Aim of the exercise
Where does the word "blogfiles" appear in the entries below? Copy each line that holds it.

The input

◇ ◇ ◇

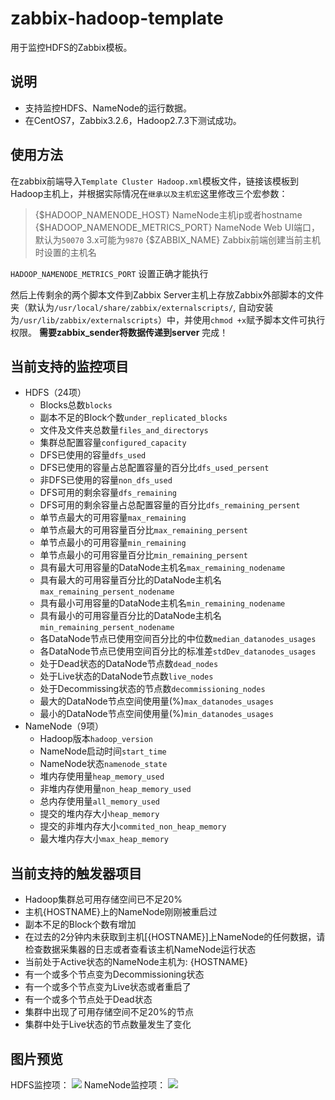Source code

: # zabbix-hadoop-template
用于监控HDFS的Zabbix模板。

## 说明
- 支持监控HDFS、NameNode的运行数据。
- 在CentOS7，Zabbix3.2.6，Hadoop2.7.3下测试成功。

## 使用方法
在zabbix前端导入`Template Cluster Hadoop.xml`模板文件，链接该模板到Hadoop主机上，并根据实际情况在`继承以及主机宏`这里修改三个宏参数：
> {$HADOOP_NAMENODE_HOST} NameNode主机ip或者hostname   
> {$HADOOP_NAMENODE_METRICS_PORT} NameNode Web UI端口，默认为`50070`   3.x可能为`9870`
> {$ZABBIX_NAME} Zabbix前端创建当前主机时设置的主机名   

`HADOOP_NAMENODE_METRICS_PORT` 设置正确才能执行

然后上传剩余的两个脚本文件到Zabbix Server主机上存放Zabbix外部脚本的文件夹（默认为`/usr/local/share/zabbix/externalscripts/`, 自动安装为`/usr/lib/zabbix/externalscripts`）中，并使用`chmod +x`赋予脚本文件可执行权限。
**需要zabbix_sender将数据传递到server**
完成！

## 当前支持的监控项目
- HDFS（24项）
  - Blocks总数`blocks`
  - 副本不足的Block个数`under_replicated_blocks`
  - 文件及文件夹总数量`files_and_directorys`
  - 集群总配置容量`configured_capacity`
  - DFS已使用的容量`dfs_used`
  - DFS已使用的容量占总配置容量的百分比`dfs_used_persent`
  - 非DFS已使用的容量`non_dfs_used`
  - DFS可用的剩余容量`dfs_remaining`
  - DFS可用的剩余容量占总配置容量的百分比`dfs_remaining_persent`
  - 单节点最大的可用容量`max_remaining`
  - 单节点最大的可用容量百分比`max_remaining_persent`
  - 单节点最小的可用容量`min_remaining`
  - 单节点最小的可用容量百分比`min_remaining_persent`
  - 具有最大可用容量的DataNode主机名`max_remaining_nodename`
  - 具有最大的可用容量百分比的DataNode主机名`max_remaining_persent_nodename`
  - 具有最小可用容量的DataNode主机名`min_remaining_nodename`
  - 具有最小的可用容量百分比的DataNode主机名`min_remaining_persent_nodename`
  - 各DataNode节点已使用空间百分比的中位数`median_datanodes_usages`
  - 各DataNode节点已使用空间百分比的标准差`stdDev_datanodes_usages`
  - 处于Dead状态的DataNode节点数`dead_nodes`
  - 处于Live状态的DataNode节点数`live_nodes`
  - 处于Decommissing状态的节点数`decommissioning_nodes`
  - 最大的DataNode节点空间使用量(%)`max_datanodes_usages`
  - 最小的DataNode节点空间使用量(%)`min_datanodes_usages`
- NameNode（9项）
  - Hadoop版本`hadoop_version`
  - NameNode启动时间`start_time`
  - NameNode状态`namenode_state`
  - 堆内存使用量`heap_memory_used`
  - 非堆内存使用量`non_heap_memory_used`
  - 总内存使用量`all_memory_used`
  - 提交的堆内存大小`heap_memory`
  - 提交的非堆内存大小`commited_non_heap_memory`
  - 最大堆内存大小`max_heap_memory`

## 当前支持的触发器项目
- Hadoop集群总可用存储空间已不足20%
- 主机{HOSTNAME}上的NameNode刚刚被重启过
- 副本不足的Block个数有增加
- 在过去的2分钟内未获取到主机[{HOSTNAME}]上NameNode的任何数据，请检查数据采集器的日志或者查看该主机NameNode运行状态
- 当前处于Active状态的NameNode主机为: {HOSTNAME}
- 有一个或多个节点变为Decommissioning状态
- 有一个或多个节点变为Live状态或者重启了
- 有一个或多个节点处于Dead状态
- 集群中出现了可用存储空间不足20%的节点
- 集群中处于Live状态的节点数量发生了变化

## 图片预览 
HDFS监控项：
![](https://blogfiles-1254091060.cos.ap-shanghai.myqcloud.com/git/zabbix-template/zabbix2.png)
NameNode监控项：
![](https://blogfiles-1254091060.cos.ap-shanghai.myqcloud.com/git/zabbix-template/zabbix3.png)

◇ ◇ ◇

Exercise result
![](https://blogfiles-1254091060.cos.ap-shanghai.myqcloud.com/git/zabbix-template/zabbix2.png)
![](https://blogfiles-1254091060.cos.ap-shanghai.myqcloud.com/git/zabbix-template/zabbix3.png)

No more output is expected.